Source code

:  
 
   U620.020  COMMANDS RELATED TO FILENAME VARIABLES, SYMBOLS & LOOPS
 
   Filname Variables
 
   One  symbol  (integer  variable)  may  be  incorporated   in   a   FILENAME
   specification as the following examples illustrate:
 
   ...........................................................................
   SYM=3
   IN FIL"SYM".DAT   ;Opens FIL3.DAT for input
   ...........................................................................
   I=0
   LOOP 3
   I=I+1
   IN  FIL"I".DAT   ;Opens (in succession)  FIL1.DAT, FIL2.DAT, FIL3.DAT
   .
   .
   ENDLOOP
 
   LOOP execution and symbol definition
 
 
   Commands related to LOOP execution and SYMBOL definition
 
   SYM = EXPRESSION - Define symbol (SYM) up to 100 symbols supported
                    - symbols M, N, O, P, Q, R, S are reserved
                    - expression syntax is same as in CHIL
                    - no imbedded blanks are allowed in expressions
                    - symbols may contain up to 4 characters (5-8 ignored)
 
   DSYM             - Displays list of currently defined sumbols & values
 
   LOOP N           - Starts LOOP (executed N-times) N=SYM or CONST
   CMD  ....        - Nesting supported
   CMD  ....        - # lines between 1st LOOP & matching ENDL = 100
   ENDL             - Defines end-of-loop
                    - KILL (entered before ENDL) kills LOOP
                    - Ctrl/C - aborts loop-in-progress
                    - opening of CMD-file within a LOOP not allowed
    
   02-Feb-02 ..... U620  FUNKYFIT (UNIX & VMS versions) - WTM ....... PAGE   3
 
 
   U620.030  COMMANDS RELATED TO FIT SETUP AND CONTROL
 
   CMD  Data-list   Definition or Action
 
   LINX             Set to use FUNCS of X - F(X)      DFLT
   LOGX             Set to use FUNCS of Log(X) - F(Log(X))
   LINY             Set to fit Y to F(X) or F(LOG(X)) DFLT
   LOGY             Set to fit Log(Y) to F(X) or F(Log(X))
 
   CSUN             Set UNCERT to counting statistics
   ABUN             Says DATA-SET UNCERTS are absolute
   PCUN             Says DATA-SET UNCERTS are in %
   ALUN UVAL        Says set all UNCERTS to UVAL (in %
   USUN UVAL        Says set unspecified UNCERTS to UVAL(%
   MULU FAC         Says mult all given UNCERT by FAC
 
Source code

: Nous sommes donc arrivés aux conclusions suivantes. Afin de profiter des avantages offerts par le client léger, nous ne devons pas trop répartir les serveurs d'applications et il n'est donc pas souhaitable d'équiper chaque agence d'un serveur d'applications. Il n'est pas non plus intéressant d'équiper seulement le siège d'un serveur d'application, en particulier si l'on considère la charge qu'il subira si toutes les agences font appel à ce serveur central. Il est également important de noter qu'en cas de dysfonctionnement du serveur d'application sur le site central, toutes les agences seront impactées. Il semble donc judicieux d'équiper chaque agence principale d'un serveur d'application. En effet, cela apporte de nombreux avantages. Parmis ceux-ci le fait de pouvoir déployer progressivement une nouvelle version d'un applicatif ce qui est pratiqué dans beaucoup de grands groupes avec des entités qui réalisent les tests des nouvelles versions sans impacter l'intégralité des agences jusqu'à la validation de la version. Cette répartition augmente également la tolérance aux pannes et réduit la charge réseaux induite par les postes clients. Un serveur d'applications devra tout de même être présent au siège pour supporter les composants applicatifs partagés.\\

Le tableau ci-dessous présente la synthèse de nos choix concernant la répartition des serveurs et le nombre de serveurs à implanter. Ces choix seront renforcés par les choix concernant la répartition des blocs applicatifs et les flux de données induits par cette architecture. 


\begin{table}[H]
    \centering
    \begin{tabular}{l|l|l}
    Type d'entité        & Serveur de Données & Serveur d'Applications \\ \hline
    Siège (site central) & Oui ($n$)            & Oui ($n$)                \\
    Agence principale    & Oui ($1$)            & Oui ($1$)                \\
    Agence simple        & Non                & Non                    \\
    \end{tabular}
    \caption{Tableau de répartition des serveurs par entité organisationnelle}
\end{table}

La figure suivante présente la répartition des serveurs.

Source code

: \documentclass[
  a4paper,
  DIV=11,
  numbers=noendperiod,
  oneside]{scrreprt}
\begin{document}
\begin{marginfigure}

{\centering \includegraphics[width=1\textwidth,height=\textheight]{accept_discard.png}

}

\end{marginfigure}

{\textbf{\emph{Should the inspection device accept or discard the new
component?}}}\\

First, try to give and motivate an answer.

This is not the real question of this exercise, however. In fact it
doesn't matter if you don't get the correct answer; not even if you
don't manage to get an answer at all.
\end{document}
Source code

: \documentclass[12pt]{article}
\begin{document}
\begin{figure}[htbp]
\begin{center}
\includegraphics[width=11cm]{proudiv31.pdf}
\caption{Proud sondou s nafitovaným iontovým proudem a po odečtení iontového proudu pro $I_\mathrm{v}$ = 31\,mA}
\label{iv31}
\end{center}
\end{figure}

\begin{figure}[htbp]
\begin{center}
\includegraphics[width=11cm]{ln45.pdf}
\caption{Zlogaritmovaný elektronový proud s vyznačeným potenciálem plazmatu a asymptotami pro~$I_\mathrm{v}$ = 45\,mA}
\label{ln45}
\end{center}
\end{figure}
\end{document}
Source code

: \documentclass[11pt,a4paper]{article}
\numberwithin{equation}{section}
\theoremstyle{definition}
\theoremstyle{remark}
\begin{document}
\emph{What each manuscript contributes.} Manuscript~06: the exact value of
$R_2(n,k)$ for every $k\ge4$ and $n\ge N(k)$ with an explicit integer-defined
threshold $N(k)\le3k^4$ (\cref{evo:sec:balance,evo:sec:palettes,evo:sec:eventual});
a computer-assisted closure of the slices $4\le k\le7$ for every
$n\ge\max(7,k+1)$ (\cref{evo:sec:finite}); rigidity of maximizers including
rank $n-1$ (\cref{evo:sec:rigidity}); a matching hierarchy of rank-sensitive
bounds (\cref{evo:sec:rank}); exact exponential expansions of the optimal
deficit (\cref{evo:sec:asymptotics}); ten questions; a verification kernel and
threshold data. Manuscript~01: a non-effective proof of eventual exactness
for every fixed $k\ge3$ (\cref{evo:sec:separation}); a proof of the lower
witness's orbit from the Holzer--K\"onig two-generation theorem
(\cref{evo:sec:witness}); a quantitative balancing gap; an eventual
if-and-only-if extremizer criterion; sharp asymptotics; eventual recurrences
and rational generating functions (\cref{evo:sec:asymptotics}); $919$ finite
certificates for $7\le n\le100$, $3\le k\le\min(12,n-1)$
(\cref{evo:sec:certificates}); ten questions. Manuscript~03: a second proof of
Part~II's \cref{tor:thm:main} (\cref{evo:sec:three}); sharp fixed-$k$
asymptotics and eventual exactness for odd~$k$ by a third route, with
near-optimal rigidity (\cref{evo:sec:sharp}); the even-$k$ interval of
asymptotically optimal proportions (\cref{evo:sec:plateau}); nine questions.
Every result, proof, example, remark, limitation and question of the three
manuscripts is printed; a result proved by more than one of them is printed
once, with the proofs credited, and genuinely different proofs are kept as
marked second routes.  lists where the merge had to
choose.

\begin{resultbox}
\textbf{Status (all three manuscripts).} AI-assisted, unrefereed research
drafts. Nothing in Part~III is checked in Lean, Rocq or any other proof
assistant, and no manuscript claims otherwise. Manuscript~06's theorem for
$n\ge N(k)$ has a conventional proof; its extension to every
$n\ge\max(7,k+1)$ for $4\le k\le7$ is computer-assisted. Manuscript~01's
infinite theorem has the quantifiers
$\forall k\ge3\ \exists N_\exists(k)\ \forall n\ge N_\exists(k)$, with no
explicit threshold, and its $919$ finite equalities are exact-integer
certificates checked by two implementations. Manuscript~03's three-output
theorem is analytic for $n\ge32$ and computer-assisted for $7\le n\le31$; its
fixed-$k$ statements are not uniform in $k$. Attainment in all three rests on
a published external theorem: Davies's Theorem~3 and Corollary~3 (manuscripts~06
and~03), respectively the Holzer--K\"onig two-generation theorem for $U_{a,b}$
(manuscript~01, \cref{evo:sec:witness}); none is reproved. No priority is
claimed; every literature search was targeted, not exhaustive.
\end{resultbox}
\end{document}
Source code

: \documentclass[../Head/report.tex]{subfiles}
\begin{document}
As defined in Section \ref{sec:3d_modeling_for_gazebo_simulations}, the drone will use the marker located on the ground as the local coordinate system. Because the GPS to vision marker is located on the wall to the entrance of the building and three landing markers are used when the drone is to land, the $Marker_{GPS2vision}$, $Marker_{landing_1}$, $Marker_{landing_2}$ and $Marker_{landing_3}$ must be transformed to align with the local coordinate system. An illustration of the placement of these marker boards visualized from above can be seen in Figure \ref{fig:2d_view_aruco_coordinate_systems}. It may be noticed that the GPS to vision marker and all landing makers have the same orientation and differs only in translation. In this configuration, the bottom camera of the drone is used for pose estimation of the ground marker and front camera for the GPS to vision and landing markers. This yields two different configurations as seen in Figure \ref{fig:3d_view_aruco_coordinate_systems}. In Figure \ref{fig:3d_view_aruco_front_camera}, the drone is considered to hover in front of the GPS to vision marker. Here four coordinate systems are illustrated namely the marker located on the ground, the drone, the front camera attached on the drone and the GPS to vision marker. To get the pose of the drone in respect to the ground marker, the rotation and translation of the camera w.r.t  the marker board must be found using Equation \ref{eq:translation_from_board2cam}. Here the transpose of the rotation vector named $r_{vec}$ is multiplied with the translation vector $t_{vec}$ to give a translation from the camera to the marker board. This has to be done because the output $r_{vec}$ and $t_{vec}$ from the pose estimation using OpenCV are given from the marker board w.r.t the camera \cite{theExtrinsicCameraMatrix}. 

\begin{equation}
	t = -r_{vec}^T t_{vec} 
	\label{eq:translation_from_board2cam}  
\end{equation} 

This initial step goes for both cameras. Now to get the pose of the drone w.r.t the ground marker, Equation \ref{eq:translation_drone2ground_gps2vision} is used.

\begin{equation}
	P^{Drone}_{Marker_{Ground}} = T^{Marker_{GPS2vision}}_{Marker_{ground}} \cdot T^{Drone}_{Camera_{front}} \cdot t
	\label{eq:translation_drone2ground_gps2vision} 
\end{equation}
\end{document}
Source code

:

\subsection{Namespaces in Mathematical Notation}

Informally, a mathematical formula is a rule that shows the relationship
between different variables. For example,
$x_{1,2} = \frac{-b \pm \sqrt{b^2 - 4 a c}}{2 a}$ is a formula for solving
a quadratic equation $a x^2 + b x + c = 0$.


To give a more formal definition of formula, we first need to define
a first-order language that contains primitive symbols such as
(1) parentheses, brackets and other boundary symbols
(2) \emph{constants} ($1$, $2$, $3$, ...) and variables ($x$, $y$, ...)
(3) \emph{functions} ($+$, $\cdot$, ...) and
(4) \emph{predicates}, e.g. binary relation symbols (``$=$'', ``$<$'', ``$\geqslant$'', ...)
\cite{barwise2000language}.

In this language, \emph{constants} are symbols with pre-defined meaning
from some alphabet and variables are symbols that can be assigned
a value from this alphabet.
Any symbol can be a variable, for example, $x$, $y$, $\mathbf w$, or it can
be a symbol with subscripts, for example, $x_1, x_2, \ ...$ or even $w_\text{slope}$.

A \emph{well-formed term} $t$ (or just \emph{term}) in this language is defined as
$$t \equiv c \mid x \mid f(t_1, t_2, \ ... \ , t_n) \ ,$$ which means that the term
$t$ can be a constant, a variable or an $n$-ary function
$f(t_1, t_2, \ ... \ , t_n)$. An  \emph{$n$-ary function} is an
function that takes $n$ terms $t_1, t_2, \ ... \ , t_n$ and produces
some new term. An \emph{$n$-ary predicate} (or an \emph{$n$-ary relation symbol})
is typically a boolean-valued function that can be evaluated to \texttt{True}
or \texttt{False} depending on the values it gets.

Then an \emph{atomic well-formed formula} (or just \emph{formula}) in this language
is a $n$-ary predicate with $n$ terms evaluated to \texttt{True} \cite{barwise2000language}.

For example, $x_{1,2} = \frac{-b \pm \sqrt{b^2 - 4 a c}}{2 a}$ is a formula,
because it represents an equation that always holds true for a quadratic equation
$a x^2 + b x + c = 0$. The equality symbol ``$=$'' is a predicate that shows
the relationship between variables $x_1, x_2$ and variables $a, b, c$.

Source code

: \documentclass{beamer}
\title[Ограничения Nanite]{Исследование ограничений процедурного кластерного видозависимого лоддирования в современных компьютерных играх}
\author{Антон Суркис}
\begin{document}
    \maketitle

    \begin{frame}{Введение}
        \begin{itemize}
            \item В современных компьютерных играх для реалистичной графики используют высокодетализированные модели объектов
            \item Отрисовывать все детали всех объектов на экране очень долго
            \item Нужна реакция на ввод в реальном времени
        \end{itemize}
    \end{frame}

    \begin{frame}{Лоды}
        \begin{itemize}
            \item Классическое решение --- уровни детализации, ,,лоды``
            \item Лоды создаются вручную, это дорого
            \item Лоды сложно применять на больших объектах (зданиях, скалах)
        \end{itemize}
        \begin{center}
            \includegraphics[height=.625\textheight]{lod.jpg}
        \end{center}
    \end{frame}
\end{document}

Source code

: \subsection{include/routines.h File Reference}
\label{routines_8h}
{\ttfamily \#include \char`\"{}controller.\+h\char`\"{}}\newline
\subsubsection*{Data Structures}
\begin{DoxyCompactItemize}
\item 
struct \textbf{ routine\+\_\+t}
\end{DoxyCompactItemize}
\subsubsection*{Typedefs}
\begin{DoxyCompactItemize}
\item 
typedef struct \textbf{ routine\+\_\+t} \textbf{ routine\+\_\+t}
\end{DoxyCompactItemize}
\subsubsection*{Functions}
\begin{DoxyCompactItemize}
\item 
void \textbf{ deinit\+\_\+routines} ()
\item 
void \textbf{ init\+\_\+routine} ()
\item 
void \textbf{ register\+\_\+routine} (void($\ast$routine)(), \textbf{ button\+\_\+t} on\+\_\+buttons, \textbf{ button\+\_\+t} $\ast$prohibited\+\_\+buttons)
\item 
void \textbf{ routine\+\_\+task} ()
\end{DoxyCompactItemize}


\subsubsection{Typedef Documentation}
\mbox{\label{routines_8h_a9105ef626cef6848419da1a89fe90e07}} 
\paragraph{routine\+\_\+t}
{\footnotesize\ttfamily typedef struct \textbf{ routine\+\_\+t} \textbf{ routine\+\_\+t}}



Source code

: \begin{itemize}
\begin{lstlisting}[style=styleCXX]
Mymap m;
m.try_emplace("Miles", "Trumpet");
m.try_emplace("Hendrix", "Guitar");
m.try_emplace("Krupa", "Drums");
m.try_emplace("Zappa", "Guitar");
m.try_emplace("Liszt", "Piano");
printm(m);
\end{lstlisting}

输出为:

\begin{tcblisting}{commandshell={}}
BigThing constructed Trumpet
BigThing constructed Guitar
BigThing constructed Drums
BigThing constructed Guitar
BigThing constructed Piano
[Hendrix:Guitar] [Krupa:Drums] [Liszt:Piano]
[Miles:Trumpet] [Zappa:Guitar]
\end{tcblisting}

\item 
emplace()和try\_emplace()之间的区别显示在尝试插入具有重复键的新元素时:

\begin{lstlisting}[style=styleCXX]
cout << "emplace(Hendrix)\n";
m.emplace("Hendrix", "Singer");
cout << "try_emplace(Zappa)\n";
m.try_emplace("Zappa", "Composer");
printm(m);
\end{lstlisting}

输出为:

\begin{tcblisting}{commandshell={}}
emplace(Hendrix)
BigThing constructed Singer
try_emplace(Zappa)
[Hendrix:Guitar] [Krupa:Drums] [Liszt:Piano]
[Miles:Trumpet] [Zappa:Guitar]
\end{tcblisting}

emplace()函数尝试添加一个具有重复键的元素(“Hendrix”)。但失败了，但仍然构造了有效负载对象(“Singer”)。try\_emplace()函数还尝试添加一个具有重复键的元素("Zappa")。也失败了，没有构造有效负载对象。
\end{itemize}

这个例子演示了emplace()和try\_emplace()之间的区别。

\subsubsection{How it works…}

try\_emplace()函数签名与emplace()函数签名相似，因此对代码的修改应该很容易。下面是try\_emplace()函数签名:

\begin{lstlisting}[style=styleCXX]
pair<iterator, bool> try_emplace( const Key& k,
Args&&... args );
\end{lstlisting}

+ + + +

[Problem details] Could you return exactly the lines above from the line with "use FUNCS of X" to the line with "UNCERT by FAC", both included, and nothing else?

[Solution]
   LINX             Set to use FUNCS of X - F(X)      DFLT
   LOGX             Set to use FUNCS of Log(X) - F(Log(X))
   LINY             Set to fit Y to F(X) or F(LOG(X)) DFLT
   LOGY             Set to fit Log(Y) to F(X) or F(Log(X))
 
   CSUN             Set UNCERT to counting statistics
   ABUN             Says DATA-SET UNCERTS are absolute
   PCUN             Says DATA-SET UNCERTS are in %
   ALUN UVAL        Says set all UNCERTS to UVAL (in %
   USUN UVAL        Says set unspecified UNCERTS to UVAL(%
   MULU FAC         Says mult all given UNCERT by FAC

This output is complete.